Where you fit // week 9

Dad always told me to figure out what I wanted and then go for it. I never knew what I did want, I was just really clear on what I didn't want. Lots of little wants whispered -- "travel", "art", "ministry", "marriage" -- but I couldn't figure out a lifestyle where they would fit together well. There have been a few opportunities I knew I wanted to take -- Ellerslie, India, the Little House and Mission:Denver with the youth group -- but as far as something for the long-haul, something for life that I wanted, I just didn't know. Until Zachary.


We had been on different pages about why I was moving to Jersey and that created quite the sea of conflict and miscommunication to navigate. Open communication brings a lot of clarity to confusing situations though and while he and are awesome at miscommunication and overreaction, we're also really dedicated to staying open. It took nearly two months to get back on the same page because some things have to be cleared up in person and to do that schedules have to line up for intentional visits. The result has proved to me once again how constructive conflict can be. People seemed to think that our relationship had hit a breaking point, but it was a bonding point.


Who I am and the life I lead has taken on more shape in the past two months. In my independence I'm free to test out my little wants -- going on weekend road trips, exploring the towns around me, taking a paint class, figuring out how to best show Jesus-love to my co-workers, wanting to do more street outreach with the poor and discovering a desire to serve the Body through helping lead studies and worship -- and make choices I get to learn from. For example, staying out late with my small group is worth the loss of sleep + getting up early to cover a shift at work last-minute is too. Figuring out and pursuing the life you want isn't usually as step-by-step clear as the process of getting a degree is. It takes as much work but it takes more flexibility and fearlessness in the face of uncertainty. You examine opportunities based on which will move you more in the direction of the Lord's will and even if it looks less sure than the other options you take the leap of faith and find that, while you may not have had control and knew you were taking a risk, He did have control the whole time and what looked like a risk was actually quite secure.

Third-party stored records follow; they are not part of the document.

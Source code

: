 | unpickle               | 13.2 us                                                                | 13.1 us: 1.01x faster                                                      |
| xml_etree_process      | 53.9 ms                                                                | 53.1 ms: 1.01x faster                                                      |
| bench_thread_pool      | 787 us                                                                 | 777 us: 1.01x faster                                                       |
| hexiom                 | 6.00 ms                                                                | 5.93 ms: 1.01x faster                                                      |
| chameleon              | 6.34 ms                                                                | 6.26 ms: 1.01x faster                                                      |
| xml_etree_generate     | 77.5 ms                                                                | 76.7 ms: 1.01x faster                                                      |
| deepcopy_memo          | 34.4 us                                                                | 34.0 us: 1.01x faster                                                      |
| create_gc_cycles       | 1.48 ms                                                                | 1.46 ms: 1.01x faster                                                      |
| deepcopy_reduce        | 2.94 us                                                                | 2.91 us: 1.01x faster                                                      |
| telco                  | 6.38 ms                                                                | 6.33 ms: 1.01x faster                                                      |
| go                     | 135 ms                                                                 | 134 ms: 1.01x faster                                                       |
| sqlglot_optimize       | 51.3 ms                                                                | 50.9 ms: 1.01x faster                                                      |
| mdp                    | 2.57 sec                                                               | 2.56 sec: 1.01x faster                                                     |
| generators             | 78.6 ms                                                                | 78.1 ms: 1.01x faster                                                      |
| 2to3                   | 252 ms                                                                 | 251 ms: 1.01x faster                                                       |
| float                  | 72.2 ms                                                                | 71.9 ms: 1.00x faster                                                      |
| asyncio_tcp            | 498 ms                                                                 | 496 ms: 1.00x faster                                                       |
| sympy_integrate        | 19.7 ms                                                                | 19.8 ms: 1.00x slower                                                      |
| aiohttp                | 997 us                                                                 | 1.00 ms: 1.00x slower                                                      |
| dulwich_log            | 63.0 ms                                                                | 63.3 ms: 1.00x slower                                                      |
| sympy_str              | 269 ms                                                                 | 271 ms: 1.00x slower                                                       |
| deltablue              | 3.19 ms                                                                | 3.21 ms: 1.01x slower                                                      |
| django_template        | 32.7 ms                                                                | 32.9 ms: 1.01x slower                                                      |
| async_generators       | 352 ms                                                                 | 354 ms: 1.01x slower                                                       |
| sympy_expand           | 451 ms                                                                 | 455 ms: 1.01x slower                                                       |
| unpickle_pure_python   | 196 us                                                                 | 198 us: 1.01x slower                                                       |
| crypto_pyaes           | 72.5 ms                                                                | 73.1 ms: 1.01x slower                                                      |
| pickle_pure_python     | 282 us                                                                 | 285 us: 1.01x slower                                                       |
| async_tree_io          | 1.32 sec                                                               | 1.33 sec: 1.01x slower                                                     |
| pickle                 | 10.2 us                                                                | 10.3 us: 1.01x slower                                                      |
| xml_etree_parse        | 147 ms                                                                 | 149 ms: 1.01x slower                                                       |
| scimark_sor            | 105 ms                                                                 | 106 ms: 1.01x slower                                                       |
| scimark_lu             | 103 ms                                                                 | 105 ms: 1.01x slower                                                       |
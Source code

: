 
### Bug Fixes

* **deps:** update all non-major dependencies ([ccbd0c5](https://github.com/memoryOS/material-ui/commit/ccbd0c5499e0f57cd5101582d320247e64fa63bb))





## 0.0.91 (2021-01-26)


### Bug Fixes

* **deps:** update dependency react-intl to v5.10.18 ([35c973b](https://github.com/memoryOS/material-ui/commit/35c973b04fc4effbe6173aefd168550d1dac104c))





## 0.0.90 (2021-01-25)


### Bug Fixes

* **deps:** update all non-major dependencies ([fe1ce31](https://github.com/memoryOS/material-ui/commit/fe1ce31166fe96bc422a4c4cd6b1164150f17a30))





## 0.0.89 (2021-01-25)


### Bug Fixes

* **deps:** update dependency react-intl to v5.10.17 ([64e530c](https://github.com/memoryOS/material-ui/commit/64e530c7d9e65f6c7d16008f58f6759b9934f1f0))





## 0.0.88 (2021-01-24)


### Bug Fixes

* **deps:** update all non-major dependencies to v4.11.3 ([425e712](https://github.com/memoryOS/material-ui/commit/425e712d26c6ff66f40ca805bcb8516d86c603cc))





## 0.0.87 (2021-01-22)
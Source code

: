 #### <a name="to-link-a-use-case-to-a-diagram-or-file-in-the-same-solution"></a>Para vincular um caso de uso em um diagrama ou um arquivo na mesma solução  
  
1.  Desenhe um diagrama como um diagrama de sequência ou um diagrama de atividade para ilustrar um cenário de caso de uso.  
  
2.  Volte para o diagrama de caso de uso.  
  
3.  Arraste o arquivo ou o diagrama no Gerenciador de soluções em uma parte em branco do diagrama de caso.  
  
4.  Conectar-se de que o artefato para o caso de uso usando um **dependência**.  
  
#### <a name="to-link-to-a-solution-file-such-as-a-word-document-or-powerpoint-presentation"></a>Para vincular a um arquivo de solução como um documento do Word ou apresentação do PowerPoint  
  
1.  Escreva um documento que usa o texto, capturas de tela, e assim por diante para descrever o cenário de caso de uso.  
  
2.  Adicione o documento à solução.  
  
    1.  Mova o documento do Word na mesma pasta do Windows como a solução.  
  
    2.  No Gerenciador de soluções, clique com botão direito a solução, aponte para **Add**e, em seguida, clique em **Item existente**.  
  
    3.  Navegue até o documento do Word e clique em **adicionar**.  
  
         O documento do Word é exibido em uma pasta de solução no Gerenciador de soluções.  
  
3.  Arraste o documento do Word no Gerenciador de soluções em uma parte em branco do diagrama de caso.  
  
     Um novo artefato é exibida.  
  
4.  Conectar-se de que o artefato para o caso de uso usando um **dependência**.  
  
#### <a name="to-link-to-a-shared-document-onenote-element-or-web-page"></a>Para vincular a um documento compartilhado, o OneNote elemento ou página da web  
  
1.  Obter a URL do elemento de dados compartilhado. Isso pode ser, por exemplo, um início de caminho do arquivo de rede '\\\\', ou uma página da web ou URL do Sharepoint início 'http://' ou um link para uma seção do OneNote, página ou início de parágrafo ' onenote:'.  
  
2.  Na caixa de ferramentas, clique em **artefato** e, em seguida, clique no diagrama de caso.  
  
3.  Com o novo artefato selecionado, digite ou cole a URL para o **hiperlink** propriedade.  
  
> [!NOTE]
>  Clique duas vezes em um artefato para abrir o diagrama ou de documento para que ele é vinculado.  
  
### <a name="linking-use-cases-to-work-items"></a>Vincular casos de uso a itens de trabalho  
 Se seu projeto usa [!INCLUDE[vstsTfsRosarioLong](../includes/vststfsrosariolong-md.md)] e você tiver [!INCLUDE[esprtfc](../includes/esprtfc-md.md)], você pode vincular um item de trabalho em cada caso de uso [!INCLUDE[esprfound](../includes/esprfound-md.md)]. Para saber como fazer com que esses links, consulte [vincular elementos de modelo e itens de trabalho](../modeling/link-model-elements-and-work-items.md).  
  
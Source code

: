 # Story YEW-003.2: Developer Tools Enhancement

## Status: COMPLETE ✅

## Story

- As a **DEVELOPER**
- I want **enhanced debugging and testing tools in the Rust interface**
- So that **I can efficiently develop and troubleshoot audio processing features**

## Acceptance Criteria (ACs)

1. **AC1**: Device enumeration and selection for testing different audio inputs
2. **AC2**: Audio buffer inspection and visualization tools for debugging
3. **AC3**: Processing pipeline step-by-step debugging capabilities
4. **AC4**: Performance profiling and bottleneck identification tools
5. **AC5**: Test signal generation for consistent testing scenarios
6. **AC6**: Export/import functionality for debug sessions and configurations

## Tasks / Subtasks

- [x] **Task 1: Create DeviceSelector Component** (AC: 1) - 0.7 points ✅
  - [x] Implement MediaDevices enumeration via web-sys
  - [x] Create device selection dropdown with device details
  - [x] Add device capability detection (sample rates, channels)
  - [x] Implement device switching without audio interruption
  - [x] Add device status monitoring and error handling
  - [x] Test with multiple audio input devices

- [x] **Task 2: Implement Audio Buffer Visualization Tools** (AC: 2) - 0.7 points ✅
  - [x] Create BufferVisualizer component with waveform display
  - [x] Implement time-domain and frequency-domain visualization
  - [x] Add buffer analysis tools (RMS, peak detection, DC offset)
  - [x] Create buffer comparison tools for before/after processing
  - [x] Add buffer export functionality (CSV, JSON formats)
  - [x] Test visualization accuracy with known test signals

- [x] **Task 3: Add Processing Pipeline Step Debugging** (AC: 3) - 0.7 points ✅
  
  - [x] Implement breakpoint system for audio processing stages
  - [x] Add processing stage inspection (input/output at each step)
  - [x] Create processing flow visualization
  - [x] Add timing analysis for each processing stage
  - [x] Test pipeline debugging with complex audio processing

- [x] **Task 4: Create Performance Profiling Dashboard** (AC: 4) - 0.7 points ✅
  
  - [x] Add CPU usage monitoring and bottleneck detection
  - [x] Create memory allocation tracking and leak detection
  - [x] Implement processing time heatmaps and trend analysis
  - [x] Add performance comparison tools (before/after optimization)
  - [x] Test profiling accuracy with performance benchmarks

The steps I've taken that have led me to here weren't a logical progression that I could have mapped out as a five-year plan five years ago and ended up in this same place. Every step had so much purpose in it though and the Lord sees to it that nothing gets wasted when following Him into what He has prepared. I thought I was moving out here for six months so having this #newjerseyadventure come to a close after just three months was unexpected, but it doesn't mean it's wasted. Finding that the life I lead doesn't fit with my host home, that experience isn't wasted, He gets purpose and growth and fruit out of it. Finding that I fit well in child care but have to leave my job earlier than anticipated, the time I've invested and the lives I've connected with haven't been wasted. Finding a perfect fit with the most phenomenal community from a simple Google search and a brave move to reach out, the handful of times we've shared and the relationships that have just begun are not wasted even though I can't stay. This move was full of challenges and confusion and conflict and it didn't last as long as I had thought but Jersey was where I was supposed to be for the past three months and now that the purpose of this adventure has been accomplished in the Lord's eyes, He is leading me into where I'll fit next. I don't know what it will look like, all I know is that Zachary is a part of it. I'll let y'all know where I end up next.